But those were the fair-weather uses of love. It was in the foul weather she would have missed him most. If this woman had not given her Richard she would have walked home from the hospital alone and wept by the unmade bed whose pillow was still dented by mother’s head; she would have had to go to the cemetery with only Mr. Mactavish James and Uncle John Watson from Glasgow, who would have said “Hush!” when she waved her hand at the coffin as it was lowered into the grave and cried, “Good-bye, my wee lamb!” Life was so terrible it would not be supportable without love. She laid her hand on Marion’s where it lay on the table, and stuttered, “Oh, it was brave of you!”
The intimate contact was faintly disgusting to the other.
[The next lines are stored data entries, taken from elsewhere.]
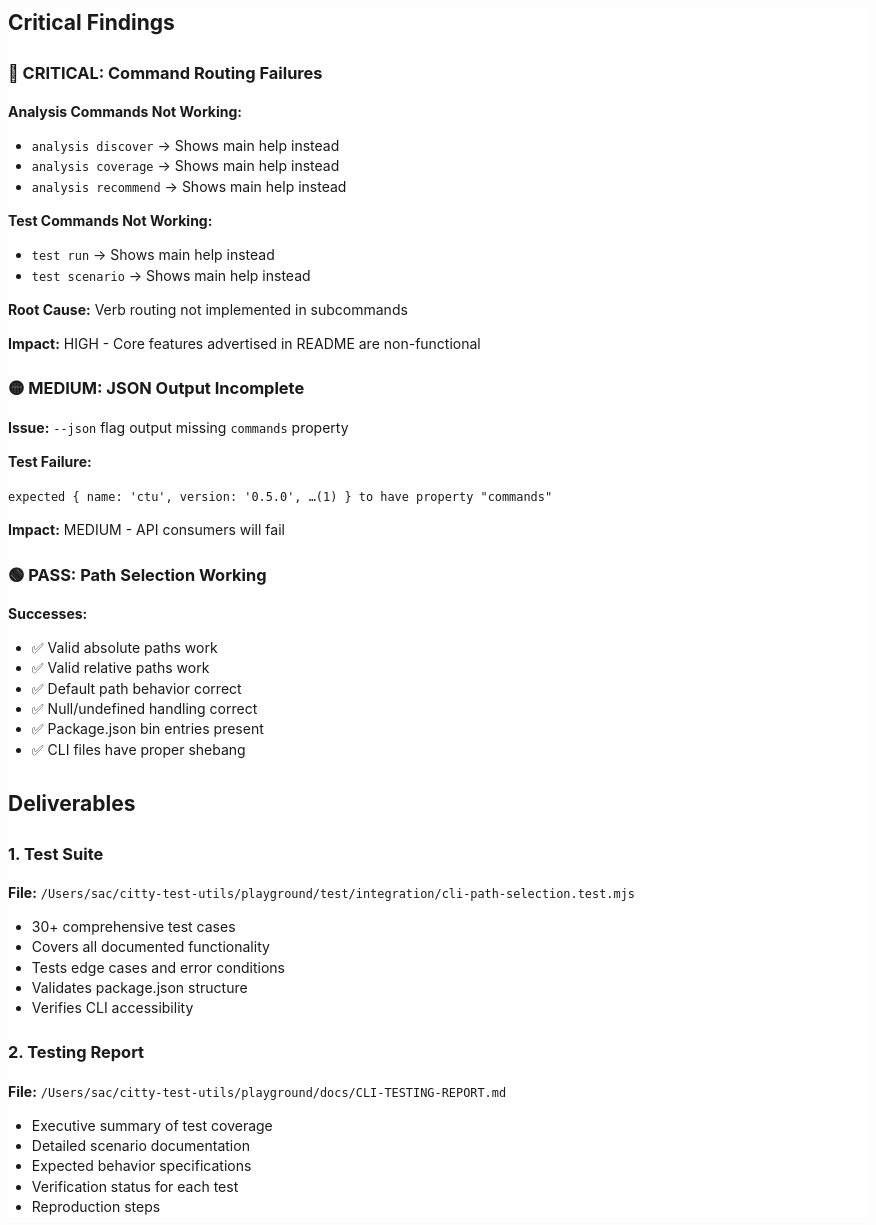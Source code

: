 ## Critical Findings

### 🔴 CRITICAL: Command Routing Failures

**Analysis Commands Not Working:**
- `analysis discover` → Shows main help instead
- `analysis coverage` → Shows main help instead
- `analysis recommend` → Shows main help instead

**Test Commands Not Working:**
- `test run` → Shows main help instead
- `test scenario` → Shows main help instead

**Root Cause:** Verb routing not implemented in subcommands

**Impact:** HIGH - Core features advertised in README are non-functional

### 🟡 MEDIUM: JSON Output Incomplete

**Issue:** `--json` flag output missing `commands` property

**Test Failure:**
```
expected { name: 'ctu', version: '0.5.0', …(1) } to have property "commands"
```

**Impact:** MEDIUM - API consumers will fail

### 🟢 PASS: Path Selection Working

**Successes:**
- ✅ Valid absolute paths work
- ✅ Valid relative paths work
- ✅ Default path behavior correct
- ✅ Null/undefined handling correct
- ✅ Package.json bin entries present
- ✅ CLI files have proper shebang

## Deliverables

### 1. Test Suite
**File:** `/Users/sac/citty-test-utils/playground/test/integration/cli-path-selection.test.mjs`
- 30+ comprehensive test cases
- Covers all documented functionality
- Tests edge cases and error conditions
- Validates package.json structure
- Verifies CLI accessibility

### 2. Testing Report
**File:** `/Users/sac/citty-test-utils/playground/docs/CLI-TESTING-REPORT.md`
- Executive summary of test coverage
- Detailed scenario documentation
- Expected behavior specifications
- Verification status for each test
- Reproduction steps
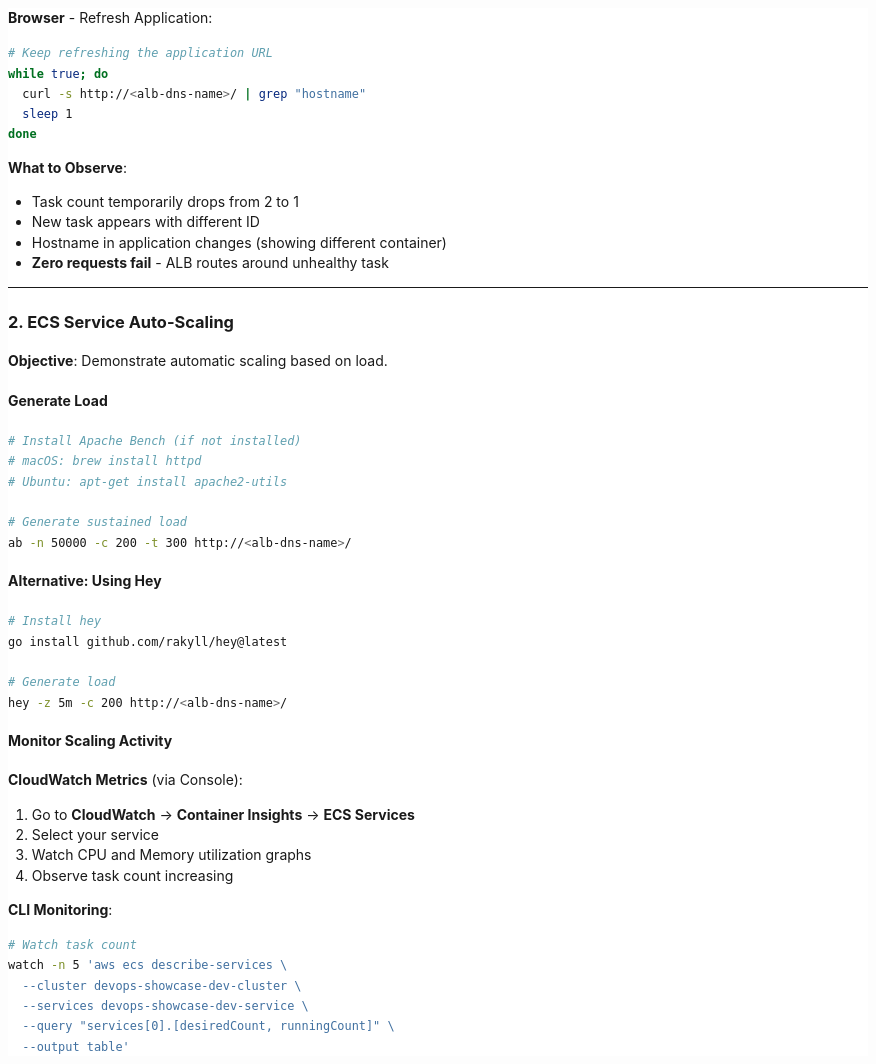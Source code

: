 **Browser** - Refresh Application:
```bash
# Keep refreshing the application URL
while true; do
  curl -s http://<alb-dns-name>/ | grep "hostname"
  sleep 1
done
```

**What to Observe**:
- Task count temporarily drops from 2 to 1
- New task appears with different ID
- Hostname in application changes (showing different container)
- **Zero requests fail** - ALB routes around unhealthy task

---

### 2. ECS Service Auto-Scaling

**Objective**: Demonstrate automatic scaling based on load.

#### Generate Load

```bash
# Install Apache Bench (if not installed)
# macOS: brew install httpd
# Ubuntu: apt-get install apache2-utils

# Generate sustained load
ab -n 50000 -c 200 -t 300 http://<alb-dns-name>/
```

#### Alternative: Using Hey

```bash
# Install hey
go install github.com/rakyll/hey@latest

# Generate load
hey -z 5m -c 200 http://<alb-dns-name>/
```

#### Monitor Scaling Activity

**CloudWatch Metrics** (via Console):
1. Go to **CloudWatch** → **Container Insights** → **ECS Services**
2. Select your service
3. Watch CPU and Memory utilization graphs
4. Observe task count increasing

**CLI Monitoring**:
```bash
# Watch task count
watch -n 5 'aws ecs describe-services \
  --cluster devops-showcase-dev-cluster \
  --services devops-showcase-dev-service \
  --query "services[0].[desiredCount, runningCount]" \
  --output table'
```
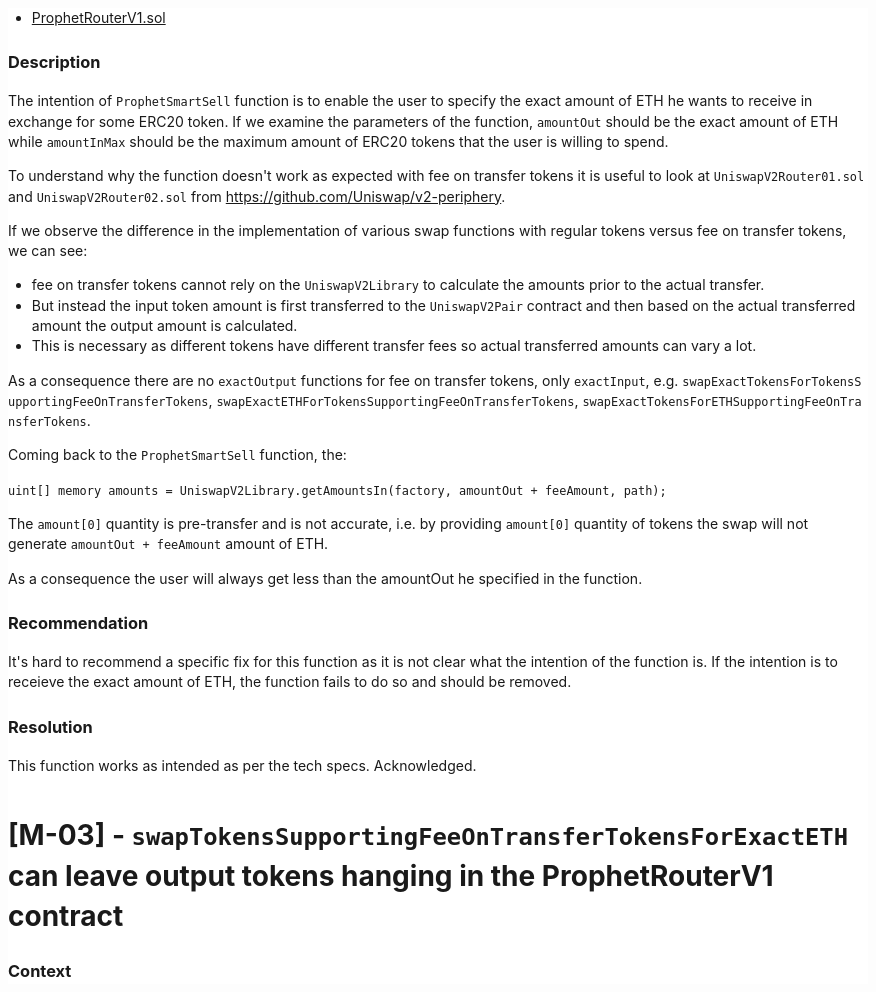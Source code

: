 - [ProphetRouterV1.sol](https://github.com/leeftk/prophetrouter/blob/4c91c1469eb6c64280ae6ceb79bb5221b92fbccb/contracts/ProphetRouterV1.sol#L271)

### **Description**

The intention of `ProphetSmartSell` function is to enable the user to specify the exact amount of ETH he wants to receive in exchange for some ERC20 token.
If we examine the parameters of the function, `amountOut` should be the exact amount of ETH while `amountInMax` should be the maximum amount of ERC20 tokens that the user is willing to spend.

To understand why the function doesn't work as expected with fee on transfer tokens it is useful to look at `UniswapV2Router01.sol` and `UniswapV2Router02.sol` from https://github.com/Uniswap/v2-periphery.

If we observe the difference in the implementation of various swap functions with regular tokens versus fee on transfer tokens, we can see:

- fee on transfer tokens cannot rely on the `UniswapV2Library` to calculate the amounts prior to the actual transfer.
- But instead the input token amount is first transferred to the `UniswapV2Pair` contract and then based on the actual transferred amount the output amount is calculated.
- This is necessary as different tokens have different transfer fees so actual transferred amounts can vary a lot.

As a consequence there are no `exactOutput` functions for fee on transfer tokens, only `exactInput`, e.g. `swapExactTokensForTokensSupportingFeeOnTransferTokens`, `swapExactETHForTokensSupportingFeeOnTransferTokens`, `swapExactTokensForETHSupportingFeeOnTransferTokens`.

Coming back to the `ProphetSmartSell` function, the:
```solidity
uint[] memory amounts = UniswapV2Library.getAmountsIn(factory, amountOut + feeAmount, path);
```
The `amount[0]` quantity is pre-transfer and is not accurate, i.e. by providing `amount[0]` quantity of tokens the swap will not generate `amountOut + feeAmount` amount of ETH.

As a consequence the user will always get less than the amountOut he specified in the function.

### **Recommendation**

It's hard to recommend a specific fix for this function as it is not clear what the intention of the function is.
If the intention is to receieve the exact amount of ETH, the function fails to do so and should be removed.

### **Resolution**
This function works as intended as per the tech specs. Acknowledged.

# [M-03] - `swapTokensSupportingFeeOnTransferTokensForExactETH` can leave output tokens hanging in the ProphetRouterV1 contract

### **Context**

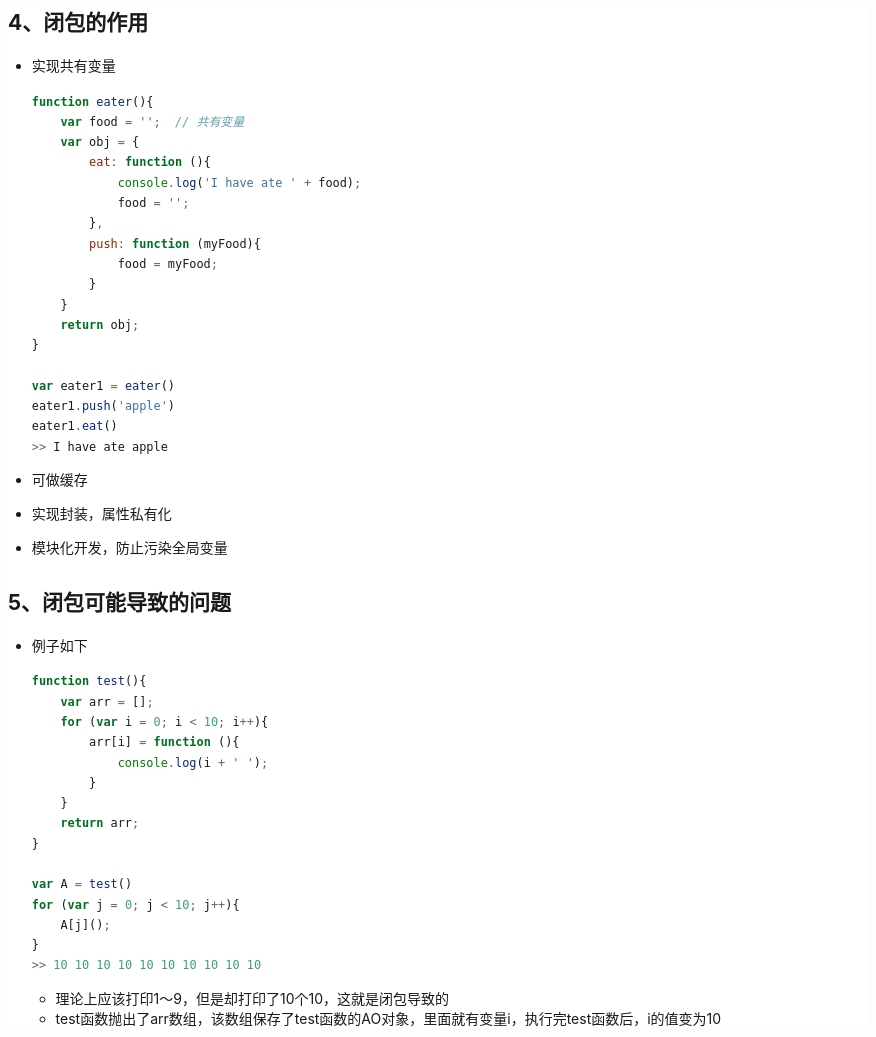 ## 4、闭包的作用

- 实现共有变量

  ```javascript
  function eater(){
      var food = '';  // 共有变量
      var obj = {
          eat: function (){
              console.log('I have ate ' + food);
              food = '';
          },
          push: function (myFood){
              food = myFood;
          }
      }
      return obj;
  }
  
  var eater1 = eater()
  eater1.push('apple')
  eater1.eat()
  >> I have ate apple
  ```

- 可做缓存

- 实现封装，属性私有化

- 模块化开发，防止污染全局变量

## 5、闭包可能导致的问题

- 例子如下

  ```javascript
  function test(){
      var arr = [];
      for (var i = 0; i < 10; i++){
          arr[i] = function (){
              console.log(i + ' ');
          }
      }
      return arr;
  }
  
  var A = test()
  for (var j = 0; j < 10; j++){
      A[j]();
  }
  >> 10 10 10 10 10 10 10 10 10 10  
  ```

  - 理论上应该打印1～9，但是却打印了10个10，这就是闭包导致的
  - test函数抛出了arr数组，该数组保存了test函数的AO对象，里面就有变量i，执行完test函数后，i的值变为10
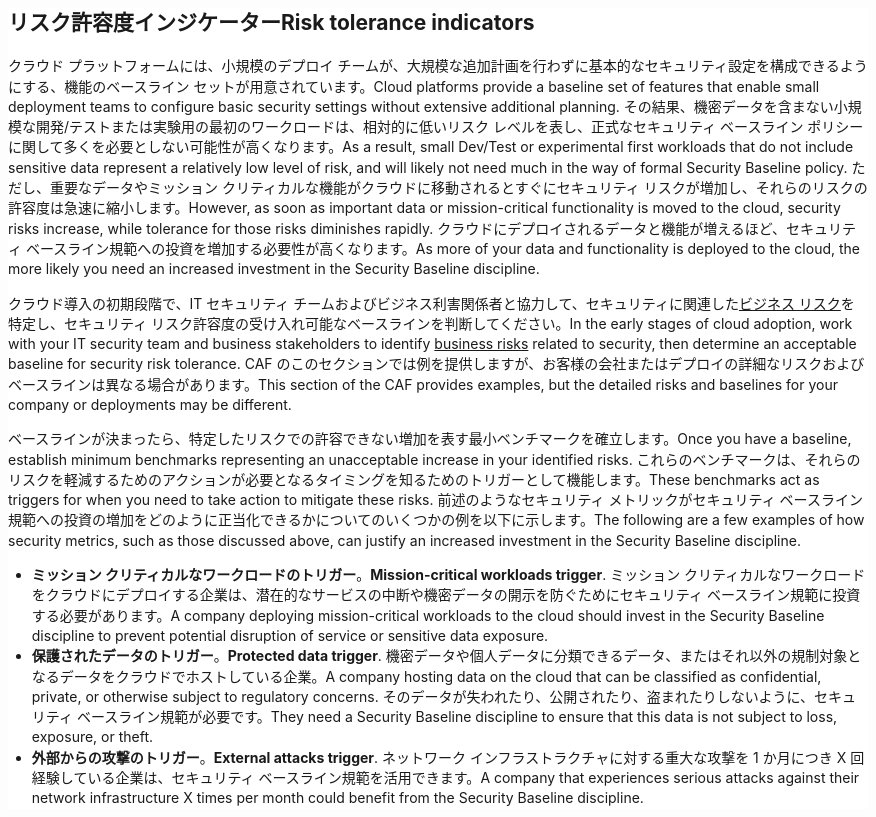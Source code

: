 ## <a name="risk-tolerance-indicators"></a><span data-ttu-id="0481c-134">リスク許容度インジケーター</span><span class="sxs-lookup"><span data-stu-id="0481c-134">Risk tolerance indicators</span></span>

<span data-ttu-id="0481c-135">クラウド プラットフォームには、小規模のデプロイ チームが、大規模な追加計画を行わずに基本的なセキュリティ設定を構成できるようにする、機能のベースライン セットが用意されています。</span><span class="sxs-lookup"><span data-stu-id="0481c-135">Cloud platforms provide a baseline set of features that enable small deployment teams to configure basic security settings without extensive additional planning.</span></span> <span data-ttu-id="0481c-136">その結果、機密データを含まない小規模な開発/テストまたは実験用の最初のワークロードは、相対的に低いリスク レベルを表し、正式なセキュリティ ベースライン ポリシーに関して多くを必要としない可能性が高くなります。</span><span class="sxs-lookup"><span data-stu-id="0481c-136">As a result, small Dev/Test or experimental first workloads that do not include sensitive data represent a relatively low level of risk, and will likely not need much in the way of formal Security Baseline policy.</span></span> <span data-ttu-id="0481c-137">ただし、重要なデータやミッション クリティカルな機能がクラウドに移動されるとすぐにセキュリティ リスクが増加し、それらのリスクの許容度は急速に縮小します。</span><span class="sxs-lookup"><span data-stu-id="0481c-137">However, as soon as important data or mission-critical functionality is moved to the cloud, security risks increase, while tolerance for those risks diminishes rapidly.</span></span> <span data-ttu-id="0481c-138">クラウドにデプロイされるデータと機能が増えるほど、セキュリティ ベースライン規範への投資を増加する必要性が高くなります。</span><span class="sxs-lookup"><span data-stu-id="0481c-138">As more of your data and functionality is deployed to the cloud, the more likely you need an increased investment in the Security Baseline discipline.</span></span>

<span data-ttu-id="0481c-139">クラウド導入の初期段階で、IT セキュリティ チームおよびビジネス利害関係者と協力して、セキュリティに関連した[ビジネス リスク](business-risks.md)を特定し、セキュリティ リスク許容度の受け入れ可能なベースラインを判断してください。</span><span class="sxs-lookup"><span data-stu-id="0481c-139">In the early stages of cloud adoption, work with your IT security team and business stakeholders to identify [business risks](business-risks.md) related to security, then determine an acceptable baseline for security risk tolerance.</span></span> <span data-ttu-id="0481c-140">CAF のこのセクションでは例を提供しますが、お客様の会社またはデプロイの詳細なリスクおよびベースラインは異なる場合があります。</span><span class="sxs-lookup"><span data-stu-id="0481c-140">This section of the CAF provides examples, but the detailed risks and baselines for your company or deployments may be different.</span></span>

<span data-ttu-id="0481c-141">ベースラインが決まったら、特定したリスクでの許容できない増加を表す最小ベンチマークを確立します。</span><span class="sxs-lookup"><span data-stu-id="0481c-141">Once you have a baseline, establish minimum benchmarks representing an unacceptable increase in your identified risks.</span></span> <span data-ttu-id="0481c-142">これらのベンチマークは、それらのリスクを軽減するためのアクションが必要となるタイミングを知るためのトリガーとして機能します。</span><span class="sxs-lookup"><span data-stu-id="0481c-142">These benchmarks act as triggers for when you need to take action to mitigate these risks.</span></span> <span data-ttu-id="0481c-143">前述のようなセキュリティ メトリックがセキュリティ ベースライン規範への投資の増加をどのように正当化できるかについてのいくつかの例を以下に示します。</span><span class="sxs-lookup"><span data-stu-id="0481c-143">The following are a few examples of how security metrics, such as those discussed above, can justify an increased investment in the Security Baseline discipline.</span></span>

- <span data-ttu-id="0481c-144">**ミッション クリティカルなワークロードのトリガー**。</span><span class="sxs-lookup"><span data-stu-id="0481c-144">**Mission-critical workloads trigger**.</span></span> <span data-ttu-id="0481c-145">ミッション クリティカルなワークロードをクラウドにデプロイする企業は、潜在的なサービスの中断や機密データの開示を防ぐためにセキュリティ ベースライン規範に投資する必要があります。</span><span class="sxs-lookup"><span data-stu-id="0481c-145">A company deploying mission-critical workloads to the cloud should invest in the Security Baseline discipline to prevent potential disruption of service or sensitive data exposure.</span></span>
- <span data-ttu-id="0481c-146">**保護されたデータのトリガー**。</span><span class="sxs-lookup"><span data-stu-id="0481c-146">**Protected data trigger**.</span></span> <span data-ttu-id="0481c-147">機密データや個人データに分類できるデータ、またはそれ以外の規制対象となるデータをクラウドでホストしている企業。</span><span class="sxs-lookup"><span data-stu-id="0481c-147">A company hosting data on the cloud that can be classified as confidential, private, or otherwise subject to regulatory concerns.</span></span> <span data-ttu-id="0481c-148">そのデータが失われたり、公開されたり、盗まれたりしないように、セキュリティ ベースライン規範が必要です。</span><span class="sxs-lookup"><span data-stu-id="0481c-148">They need a Security Baseline discipline to ensure that this data is not subject to loss, exposure, or theft.</span></span>
- <span data-ttu-id="0481c-149">**外部からの攻撃のトリガー**。</span><span class="sxs-lookup"><span data-stu-id="0481c-149">**External attacks trigger**.</span></span> <span data-ttu-id="0481c-150">ネットワーク インフラストラクチャに対する重大な攻撃を 1 か月につき X 回経験している企業は、セキュリティ ベースライン規範を活用できます。</span><span class="sxs-lookup"><span data-stu-id="0481c-150">A company that experiences serious attacks against their network infrastructure X times per month could benefit from the Security Baseline discipline.</span></span>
She answered impatiently, “Not brave at all; I loved him so much that I would have done anything rather than lose him.”
“You loved him—even then?”
“In a sense they are as much to one then as they ever are.”
“Ah....” Ellen continued to pat the other woman’s hand and looked up wonderingly into her eyes, and was dismayed to see there that this fondling meant nothing to her. She was not ungrateful, but for such things her austerity had no use. All that she wanted was that assurance for which she had already asked. Ellen was proud, and she was a little hurt that the way in which she had proposed to pay the debt of gratitude was not acceptable, so she held up her hand and said coolly, “I’ll marry your son when you like, Mrs. Yaverland.”
The other said nothing more than “Thank you.” Realising that she had said it even more than usually indifferently, she put out her hand towards Ellen in imitation of the girl’s own movement, but did it with so marked a lack of spontaneity that it must, as she instantly perceived, give an impression of insincerity. “How I fail!” she thought, but not too sadly, for at any rate she had got her son what he wanted. A man came and stood a little way behind her, looking here and there for someone whom he expected to find in the assembly, and she turned sharply to see if it were Richard; for always when he was away, if the shadows fell across her path or there came a knock at the door, she hoped that it was him.